Annie Golden as Norma Romano
Annie Golden plays Norma Romano, a mute prison kitchen worker, in the 2013 Netflix series, Orange Is the New Black. Golden used her voice in just one episode so far, when Norma sang with other inmates in a Christmas play. photo by Paul Shirald/NETFLIX

Booking the job in Assassins pushed her north of the raw sound, south of New York City’s 14th Street and into the world of musical theatre coaches and singing instructors. When she found out she had the opportunity to sing for Sondheim and director Jerry Zaks, her friend Kathy Najimy said, “My boyfriend John will accompany you.” With little legit musical theatre experience, Golden didn’t have an audition “book.” And no one knew much about the new Sondheim project.

It turned out she sang two optimal songs for her audition: the ballad “Frank Mills” from Hair and Mack & Mabel‘s “Wherever He Ain’t” for her up-tempo, two numbers about a devotee caught up in the world of her guru – perfect choices for Sondheim and bookwriter John Weidman’s fictionalized Squeaky.

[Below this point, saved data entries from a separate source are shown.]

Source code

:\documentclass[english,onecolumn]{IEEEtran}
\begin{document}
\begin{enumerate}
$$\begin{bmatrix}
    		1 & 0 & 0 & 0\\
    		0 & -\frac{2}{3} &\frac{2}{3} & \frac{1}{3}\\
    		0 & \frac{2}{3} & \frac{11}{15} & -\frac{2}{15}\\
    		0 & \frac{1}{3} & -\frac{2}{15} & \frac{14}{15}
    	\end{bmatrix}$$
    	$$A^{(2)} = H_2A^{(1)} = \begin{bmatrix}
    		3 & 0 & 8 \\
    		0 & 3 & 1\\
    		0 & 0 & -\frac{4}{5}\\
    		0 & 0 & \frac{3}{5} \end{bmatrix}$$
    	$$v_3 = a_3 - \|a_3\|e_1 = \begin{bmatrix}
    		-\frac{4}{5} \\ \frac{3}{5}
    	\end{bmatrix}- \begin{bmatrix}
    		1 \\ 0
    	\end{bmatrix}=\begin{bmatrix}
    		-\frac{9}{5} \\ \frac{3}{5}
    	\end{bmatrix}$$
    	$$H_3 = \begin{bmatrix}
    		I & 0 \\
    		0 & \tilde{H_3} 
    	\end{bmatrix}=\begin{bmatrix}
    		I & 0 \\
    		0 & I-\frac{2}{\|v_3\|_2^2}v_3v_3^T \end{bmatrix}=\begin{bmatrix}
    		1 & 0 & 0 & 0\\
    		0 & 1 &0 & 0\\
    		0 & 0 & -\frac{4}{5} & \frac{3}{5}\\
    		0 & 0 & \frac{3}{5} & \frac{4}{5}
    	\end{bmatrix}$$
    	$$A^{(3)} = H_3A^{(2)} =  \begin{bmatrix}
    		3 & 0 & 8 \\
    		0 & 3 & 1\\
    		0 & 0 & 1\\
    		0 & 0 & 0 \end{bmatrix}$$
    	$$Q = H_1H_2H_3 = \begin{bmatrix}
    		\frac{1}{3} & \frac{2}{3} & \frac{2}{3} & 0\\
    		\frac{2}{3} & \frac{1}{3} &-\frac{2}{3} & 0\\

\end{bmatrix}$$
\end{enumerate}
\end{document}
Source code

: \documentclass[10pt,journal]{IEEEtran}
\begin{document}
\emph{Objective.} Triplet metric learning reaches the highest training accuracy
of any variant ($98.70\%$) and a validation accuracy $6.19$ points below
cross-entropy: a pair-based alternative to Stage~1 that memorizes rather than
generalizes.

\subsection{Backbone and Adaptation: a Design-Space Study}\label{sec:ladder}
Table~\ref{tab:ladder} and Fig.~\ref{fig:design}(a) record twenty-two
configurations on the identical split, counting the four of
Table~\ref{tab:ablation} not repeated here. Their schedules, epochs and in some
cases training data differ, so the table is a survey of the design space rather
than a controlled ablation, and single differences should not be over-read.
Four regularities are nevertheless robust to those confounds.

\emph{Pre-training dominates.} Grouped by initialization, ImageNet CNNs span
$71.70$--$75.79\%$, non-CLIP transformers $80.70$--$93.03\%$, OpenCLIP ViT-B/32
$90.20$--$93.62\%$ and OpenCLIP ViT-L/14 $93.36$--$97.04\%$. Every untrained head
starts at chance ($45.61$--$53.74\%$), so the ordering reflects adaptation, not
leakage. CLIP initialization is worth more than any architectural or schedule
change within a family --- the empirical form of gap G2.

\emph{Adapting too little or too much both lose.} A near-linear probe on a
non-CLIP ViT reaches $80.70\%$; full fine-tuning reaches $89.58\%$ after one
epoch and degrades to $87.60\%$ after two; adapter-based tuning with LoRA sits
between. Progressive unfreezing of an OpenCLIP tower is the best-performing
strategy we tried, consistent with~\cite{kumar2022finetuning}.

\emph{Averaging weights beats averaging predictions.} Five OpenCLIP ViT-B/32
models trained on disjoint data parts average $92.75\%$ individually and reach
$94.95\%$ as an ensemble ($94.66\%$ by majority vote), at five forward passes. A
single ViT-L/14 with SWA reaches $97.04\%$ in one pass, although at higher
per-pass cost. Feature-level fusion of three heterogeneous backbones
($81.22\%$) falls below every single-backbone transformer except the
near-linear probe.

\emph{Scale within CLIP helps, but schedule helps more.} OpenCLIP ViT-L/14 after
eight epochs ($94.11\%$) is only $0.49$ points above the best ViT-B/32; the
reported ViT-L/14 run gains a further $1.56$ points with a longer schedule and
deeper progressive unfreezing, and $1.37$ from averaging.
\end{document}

When she found out she had won the part, she was anxious about portraying a potential presidential assassin, wondering how it might affect her trajectory as a performer. “Up to that moment I was the downtown diva, the illegitimate child of the legitimate theatre.” But she decided she would “surrender, which is what you do as an actor.” After all, it was a brand new’ piece of theatre, a new Sondheim show, and she adds, “How do you walk away from that?” Eventually as she began to delve more into the part, she realized she would be playing the flip side of Hair‘s Jeanie, the street waif who runs away with a bunch of boys and meets a cowboy from the Midwest. “What if Jeanie landed, instead of at Central Park, on a ranch on the West Coast, and everybody was saying that guy Charlie is so cool? Which is what everybody was saying about Berger and Woof,” two charismatic characters in Hair.

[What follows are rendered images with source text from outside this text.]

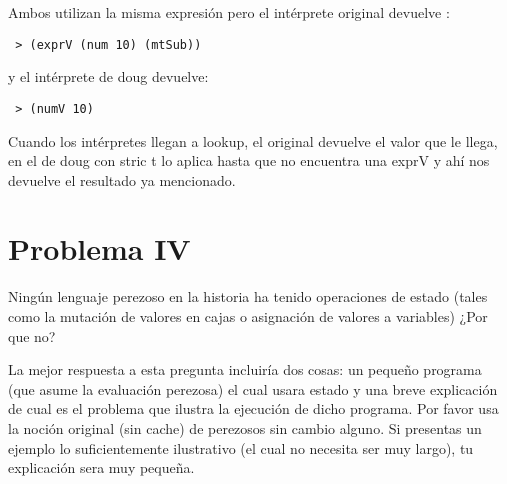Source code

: \documentclass[12pt]{article}
\begin{document}
Ambos utilizan la misma expresión pero el intérprete original devuelve :
\begin{verbatim}
 > (exprV (num 10) (mtSub))
 \end{verbatim}
y el intérprete de doug devuelve:
\begin{verbatim}
 > (numV 10)
 \end{verbatim} 
Cuando los intérpretes llegan a lookup, el original devuelve el valor que le llega, en el de doug con stric t lo aplica hasta que no encuentra una exprV y ahí nos devuelve el resultado ya mencionado.


\section*{Problema IV}
Ningún lenguaje perezoso en la historia ha tenido operaciones de estado (tales
como la mutación de valores en cajas o asignación de valores a variables) ¿Por
que no?

La mejor respuesta a esta pregunta incluiría dos cosas: un pequeño programa (que
asume la evaluación perezosa) el cual usara estado y una breve explicación de cual
es el problema que ilustra la ejecución de dicho programa. Por favor usa la
noción original (sin cache) de perezosos sin cambio alguno. Si presentas un
ejemplo lo suficientemente ilustrativo (el cual no necesita ser muy largo), tu
explicación sera muy pequeña.
\end{document}
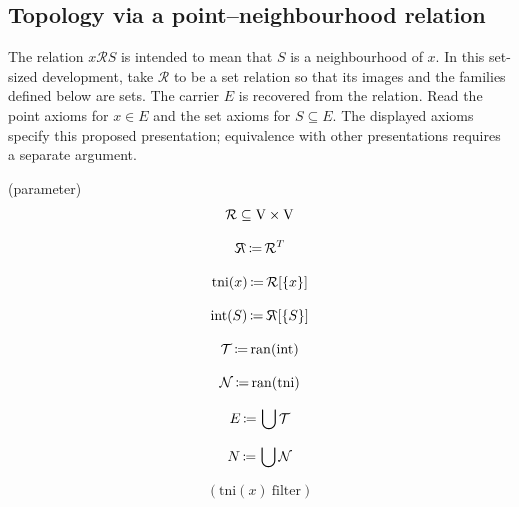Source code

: \subsection{Topology via a point--neighbourhood relation}
The relation $x\mathcal{R}S$ is intended to mean that $S$ is a
neighbourhood of $x$. In this set-sized development, take $\mathcal{R}$
to be a set relation so that its images and the families defined below
are sets. The carrier $E$ is recovered from the relation. Read the
point axioms for $x\in E$ and the set axioms for $S\subseteq E$.
The displayed axioms specify this proposed presentation; equivalence
with other presentations requires a separate argument.
\begin{definition}(parameter)
\[
\mathcal{R}\subseteq \V\times \V
\]
\end{definition}
\begin{definition}
\[
\reflectbox{$\mathcal{R}$}\ceq \mathcal{R}^{T}
\]
\end{definition}
\begin{definition}
\[
\mathrm{tni}(x)\ceq \mathcal{R}[\{x\}]
\]
\end{definition}
\begin{definition}
\[
\interior(S)\ceq \reflectbox{$\mathcal{R}$}[\{S\}]
\]
\end{definition}
\begin{definition}
\[
\mathcal{T}\ceq \ran(\interior)
\]
\end{definition}
\begin{definition}
\[
\mathcal{N}\ceq \ran(\mathrm{tni})
\]
\end{definition}
\begin{definition}
\[
E\ceq \union\mathcal{T}
\]
\end{definition}
\begin{definition}
\[
N\ceq \union\mathcal{N}
\]
\end{definition}

\begin{axiom*}[N$_0$]
\[
(\mathrm{tni}(x)\ \mathrm{filter})
\]
\end{axiom*}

She raves about Weidman’s ability to twist ordinary things into historical meetings and likens it to Shaw’s juxtaposition of St. Joan: “She’s dead and she visits the Dauphin, as an older man,” she explains, “when he was haunted his whole life and she puts him at ease.” And then Golden reminisces about receiving the script for the park bench scene with Sara Jane Moore, a housewife trying to get a handle on her ADHD kid when “a crazy hippie chick comes over panhandling.” Or the day she got the draft of “a guy is trying to write a song. He’s unpopular, a shut-in whose been bullied and he’s sitting in his room with a guitar singing to his dream girl who doesn’t know his name and would hate what he has in mind to get her to notice him. And then this ballsy, sexualized, drug-addled, anti-establishment chick sits on his lap and gives him a lap dance.”

The scene set up “Unworthy of Your Love,” one of Sondheim’s most popular songs. And Golden is regularly called to sing it at events like Children and Art, the Sondheim tribute benefit, the Sondheim Unplugged series at the swanky nightclub 54 Below, as well as in her own cabaret act, Annie Golden’s Velvet Prison (“the concept is you’re trapped in something that you wouldn’t have any other way”).

Being in prison seems to be working well for her. With her role as Norma Romano, the traumatic mute w’ho works in the prison kitchen on the 2013 Netflix original series Orange Is the New Black, she gives what she calls “a silent small screen performance” alongside her buddy Gina Murphy and Galina “Red” Reznikov, played by Kate Mulgrew.

But it’s all things Sondheim that are infused in her performance aspirations. “People have been saying there’s a Mrs. Lovett in me, but, honestly, the role I identify the most with now is Mama Rose.” After all, Golden calls herself the mother hen and the lioness of the community. And what a journey that would be. Everything coming up roses for the former flower child – both fanatical devotees of an elusive fantasy.